Dataset excerpts
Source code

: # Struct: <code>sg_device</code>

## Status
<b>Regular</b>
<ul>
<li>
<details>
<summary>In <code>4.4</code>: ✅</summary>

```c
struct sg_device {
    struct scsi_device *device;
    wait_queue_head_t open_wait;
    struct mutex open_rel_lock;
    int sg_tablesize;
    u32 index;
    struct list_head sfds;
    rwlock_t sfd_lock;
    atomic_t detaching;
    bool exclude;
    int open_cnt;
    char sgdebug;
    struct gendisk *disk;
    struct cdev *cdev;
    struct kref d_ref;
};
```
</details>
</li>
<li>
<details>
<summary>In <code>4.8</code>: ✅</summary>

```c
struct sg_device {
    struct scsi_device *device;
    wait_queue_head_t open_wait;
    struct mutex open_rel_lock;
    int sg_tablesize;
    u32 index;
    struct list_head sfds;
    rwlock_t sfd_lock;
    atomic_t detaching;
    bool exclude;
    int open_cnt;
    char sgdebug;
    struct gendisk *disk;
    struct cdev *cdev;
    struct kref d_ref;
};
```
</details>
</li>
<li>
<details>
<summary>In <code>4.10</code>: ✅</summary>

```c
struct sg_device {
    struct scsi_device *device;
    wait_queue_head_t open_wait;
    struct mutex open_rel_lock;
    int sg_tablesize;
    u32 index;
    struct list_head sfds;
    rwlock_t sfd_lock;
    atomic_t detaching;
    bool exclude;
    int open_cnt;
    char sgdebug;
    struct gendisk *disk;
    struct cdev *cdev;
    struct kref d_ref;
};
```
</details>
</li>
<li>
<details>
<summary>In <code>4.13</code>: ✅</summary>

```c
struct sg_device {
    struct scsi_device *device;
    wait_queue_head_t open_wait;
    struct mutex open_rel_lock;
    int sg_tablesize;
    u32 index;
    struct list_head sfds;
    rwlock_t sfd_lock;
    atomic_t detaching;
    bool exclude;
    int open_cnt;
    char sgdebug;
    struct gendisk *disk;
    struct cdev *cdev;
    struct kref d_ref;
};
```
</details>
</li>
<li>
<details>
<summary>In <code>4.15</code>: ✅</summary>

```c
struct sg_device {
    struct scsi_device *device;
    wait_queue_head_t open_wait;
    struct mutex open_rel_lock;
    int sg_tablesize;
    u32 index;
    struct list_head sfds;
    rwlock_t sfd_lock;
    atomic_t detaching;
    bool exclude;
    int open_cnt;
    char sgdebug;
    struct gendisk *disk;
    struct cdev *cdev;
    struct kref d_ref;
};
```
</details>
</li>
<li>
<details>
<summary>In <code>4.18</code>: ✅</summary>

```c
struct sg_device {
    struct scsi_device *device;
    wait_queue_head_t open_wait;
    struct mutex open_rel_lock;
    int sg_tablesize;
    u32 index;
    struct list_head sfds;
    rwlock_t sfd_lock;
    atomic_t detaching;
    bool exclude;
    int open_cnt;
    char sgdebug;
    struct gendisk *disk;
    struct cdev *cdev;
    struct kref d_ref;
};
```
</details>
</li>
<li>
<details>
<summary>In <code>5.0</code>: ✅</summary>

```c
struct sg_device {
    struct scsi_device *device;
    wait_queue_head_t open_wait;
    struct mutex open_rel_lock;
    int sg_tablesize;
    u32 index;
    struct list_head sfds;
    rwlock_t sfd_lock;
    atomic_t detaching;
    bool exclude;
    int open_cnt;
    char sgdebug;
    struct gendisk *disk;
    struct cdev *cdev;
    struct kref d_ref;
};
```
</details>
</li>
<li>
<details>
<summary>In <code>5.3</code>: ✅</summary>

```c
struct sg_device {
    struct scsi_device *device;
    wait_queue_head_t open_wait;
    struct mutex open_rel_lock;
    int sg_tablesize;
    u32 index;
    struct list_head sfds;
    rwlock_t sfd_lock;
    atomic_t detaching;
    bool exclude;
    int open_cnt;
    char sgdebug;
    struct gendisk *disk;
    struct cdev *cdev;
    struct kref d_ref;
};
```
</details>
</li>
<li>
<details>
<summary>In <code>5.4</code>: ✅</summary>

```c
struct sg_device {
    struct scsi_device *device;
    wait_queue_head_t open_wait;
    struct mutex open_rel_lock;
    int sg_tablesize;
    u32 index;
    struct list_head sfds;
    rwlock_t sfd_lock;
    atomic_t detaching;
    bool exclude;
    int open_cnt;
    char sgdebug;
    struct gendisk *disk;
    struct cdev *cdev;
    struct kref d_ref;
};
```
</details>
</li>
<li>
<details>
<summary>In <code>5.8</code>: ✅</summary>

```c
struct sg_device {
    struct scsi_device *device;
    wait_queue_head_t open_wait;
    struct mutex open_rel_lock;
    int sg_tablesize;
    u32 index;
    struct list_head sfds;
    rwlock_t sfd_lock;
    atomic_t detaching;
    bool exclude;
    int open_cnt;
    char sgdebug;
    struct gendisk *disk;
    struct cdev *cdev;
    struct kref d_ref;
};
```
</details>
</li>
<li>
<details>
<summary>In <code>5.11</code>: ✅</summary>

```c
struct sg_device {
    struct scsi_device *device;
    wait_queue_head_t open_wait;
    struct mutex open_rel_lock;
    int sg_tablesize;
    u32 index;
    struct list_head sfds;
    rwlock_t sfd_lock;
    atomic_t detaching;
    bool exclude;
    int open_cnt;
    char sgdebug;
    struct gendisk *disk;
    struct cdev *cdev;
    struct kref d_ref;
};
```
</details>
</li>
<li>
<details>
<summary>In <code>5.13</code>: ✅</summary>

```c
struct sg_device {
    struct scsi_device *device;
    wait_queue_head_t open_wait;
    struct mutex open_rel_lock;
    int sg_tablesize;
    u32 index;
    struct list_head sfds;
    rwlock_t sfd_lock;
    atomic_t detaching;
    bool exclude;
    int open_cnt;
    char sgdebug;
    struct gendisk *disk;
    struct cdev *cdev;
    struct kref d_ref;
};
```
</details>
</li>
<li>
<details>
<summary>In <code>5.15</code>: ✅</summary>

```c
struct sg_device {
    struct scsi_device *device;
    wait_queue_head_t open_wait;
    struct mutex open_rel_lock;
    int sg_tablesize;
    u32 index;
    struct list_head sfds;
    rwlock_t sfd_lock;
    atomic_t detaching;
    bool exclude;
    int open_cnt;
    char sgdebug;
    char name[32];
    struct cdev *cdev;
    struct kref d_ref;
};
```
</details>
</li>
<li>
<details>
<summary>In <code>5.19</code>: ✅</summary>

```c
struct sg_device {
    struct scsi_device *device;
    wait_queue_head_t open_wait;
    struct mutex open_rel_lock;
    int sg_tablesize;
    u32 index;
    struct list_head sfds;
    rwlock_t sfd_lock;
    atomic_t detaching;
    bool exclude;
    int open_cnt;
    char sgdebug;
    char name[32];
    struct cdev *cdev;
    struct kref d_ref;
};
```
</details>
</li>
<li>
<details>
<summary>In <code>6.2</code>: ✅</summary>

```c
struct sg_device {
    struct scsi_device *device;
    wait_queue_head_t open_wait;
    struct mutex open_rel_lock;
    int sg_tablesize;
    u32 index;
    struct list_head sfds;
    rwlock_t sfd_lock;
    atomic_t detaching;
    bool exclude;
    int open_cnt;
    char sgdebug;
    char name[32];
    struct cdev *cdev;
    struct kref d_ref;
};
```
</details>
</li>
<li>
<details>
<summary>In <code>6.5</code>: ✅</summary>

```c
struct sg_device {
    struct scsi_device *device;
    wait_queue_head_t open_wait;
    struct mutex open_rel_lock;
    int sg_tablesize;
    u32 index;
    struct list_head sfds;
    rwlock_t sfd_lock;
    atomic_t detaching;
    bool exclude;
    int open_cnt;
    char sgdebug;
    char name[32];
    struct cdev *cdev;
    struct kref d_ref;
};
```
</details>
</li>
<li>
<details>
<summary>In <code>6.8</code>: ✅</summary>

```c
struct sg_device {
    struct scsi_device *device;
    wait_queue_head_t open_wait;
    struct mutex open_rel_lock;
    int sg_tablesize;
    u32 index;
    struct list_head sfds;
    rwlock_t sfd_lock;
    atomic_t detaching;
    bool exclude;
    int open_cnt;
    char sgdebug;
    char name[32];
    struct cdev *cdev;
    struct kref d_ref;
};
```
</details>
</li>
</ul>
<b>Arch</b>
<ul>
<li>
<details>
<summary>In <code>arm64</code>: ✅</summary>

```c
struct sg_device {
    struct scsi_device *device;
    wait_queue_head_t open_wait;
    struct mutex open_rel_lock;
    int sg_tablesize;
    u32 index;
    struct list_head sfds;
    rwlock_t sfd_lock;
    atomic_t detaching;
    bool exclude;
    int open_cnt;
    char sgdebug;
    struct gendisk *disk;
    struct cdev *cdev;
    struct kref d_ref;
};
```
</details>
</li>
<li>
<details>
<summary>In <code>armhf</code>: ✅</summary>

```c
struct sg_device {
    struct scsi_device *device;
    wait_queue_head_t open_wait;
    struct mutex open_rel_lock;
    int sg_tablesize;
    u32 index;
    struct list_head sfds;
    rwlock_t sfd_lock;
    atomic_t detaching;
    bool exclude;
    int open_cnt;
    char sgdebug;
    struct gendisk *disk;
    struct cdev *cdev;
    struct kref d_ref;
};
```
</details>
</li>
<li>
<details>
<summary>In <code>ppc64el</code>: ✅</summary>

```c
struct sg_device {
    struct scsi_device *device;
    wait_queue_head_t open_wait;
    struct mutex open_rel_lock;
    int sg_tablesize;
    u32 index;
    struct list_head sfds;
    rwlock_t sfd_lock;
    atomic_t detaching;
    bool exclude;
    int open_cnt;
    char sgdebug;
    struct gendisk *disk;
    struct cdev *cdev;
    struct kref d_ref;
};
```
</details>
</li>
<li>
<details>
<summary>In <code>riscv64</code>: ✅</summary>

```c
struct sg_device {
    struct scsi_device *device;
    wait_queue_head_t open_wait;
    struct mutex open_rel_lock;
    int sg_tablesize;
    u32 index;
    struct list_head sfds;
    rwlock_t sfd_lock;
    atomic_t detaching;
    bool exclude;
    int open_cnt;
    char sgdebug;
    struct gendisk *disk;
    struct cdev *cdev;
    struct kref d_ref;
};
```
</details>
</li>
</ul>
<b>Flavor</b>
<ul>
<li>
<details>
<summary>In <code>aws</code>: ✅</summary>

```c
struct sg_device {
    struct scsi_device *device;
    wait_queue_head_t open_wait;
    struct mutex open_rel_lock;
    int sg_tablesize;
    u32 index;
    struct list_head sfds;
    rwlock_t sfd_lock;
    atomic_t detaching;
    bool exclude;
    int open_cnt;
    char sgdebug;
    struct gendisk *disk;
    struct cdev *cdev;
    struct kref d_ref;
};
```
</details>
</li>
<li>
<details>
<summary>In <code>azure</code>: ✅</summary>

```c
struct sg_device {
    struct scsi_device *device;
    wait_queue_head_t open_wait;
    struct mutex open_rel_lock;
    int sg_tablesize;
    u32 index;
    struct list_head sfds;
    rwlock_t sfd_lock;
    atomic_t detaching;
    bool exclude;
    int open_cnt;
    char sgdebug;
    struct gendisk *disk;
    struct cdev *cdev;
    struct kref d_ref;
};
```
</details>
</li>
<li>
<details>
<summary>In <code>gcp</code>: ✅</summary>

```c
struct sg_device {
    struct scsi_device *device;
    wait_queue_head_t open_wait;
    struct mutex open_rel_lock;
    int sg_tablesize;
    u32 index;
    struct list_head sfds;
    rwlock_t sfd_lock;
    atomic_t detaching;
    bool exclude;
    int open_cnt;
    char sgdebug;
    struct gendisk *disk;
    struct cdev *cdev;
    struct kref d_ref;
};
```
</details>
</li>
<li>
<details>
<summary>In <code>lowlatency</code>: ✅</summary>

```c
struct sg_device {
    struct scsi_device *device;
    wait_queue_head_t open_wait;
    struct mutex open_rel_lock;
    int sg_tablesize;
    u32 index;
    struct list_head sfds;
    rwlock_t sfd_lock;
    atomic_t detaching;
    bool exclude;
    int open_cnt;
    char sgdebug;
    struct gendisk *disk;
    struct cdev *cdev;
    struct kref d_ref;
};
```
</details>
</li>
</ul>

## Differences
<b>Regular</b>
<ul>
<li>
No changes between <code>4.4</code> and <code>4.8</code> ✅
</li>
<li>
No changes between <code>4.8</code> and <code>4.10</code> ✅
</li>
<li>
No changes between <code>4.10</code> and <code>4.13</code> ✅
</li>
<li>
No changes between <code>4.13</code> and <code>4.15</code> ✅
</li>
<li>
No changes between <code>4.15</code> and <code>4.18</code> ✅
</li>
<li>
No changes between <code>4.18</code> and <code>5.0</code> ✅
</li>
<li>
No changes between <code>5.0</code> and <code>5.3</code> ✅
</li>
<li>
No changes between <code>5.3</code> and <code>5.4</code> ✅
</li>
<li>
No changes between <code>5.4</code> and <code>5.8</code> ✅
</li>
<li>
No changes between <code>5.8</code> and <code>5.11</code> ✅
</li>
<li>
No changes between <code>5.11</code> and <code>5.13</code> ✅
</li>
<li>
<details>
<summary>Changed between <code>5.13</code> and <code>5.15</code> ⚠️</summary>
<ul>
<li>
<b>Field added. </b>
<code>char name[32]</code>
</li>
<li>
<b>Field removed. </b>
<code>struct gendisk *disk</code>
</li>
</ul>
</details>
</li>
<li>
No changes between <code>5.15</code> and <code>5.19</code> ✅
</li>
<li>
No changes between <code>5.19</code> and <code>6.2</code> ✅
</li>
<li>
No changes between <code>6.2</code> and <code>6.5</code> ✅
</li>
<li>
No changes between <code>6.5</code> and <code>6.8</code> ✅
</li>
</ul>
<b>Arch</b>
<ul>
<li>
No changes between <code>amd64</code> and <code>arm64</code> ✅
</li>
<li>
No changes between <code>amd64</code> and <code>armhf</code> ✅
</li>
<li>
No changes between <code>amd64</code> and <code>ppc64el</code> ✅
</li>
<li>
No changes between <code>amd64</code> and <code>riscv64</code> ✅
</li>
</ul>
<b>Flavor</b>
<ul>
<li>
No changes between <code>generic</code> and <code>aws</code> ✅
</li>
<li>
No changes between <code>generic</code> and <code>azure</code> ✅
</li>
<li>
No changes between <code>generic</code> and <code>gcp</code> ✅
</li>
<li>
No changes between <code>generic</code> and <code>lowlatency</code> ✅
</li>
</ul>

Exercise: The required output is a copy of each line in the records where the string "armhf" occurs.

Answer below:
<summary>In <code>armhf</code>: ✅</summary>
No changes between <code>amd64</code> and <code>armhf</code> ✅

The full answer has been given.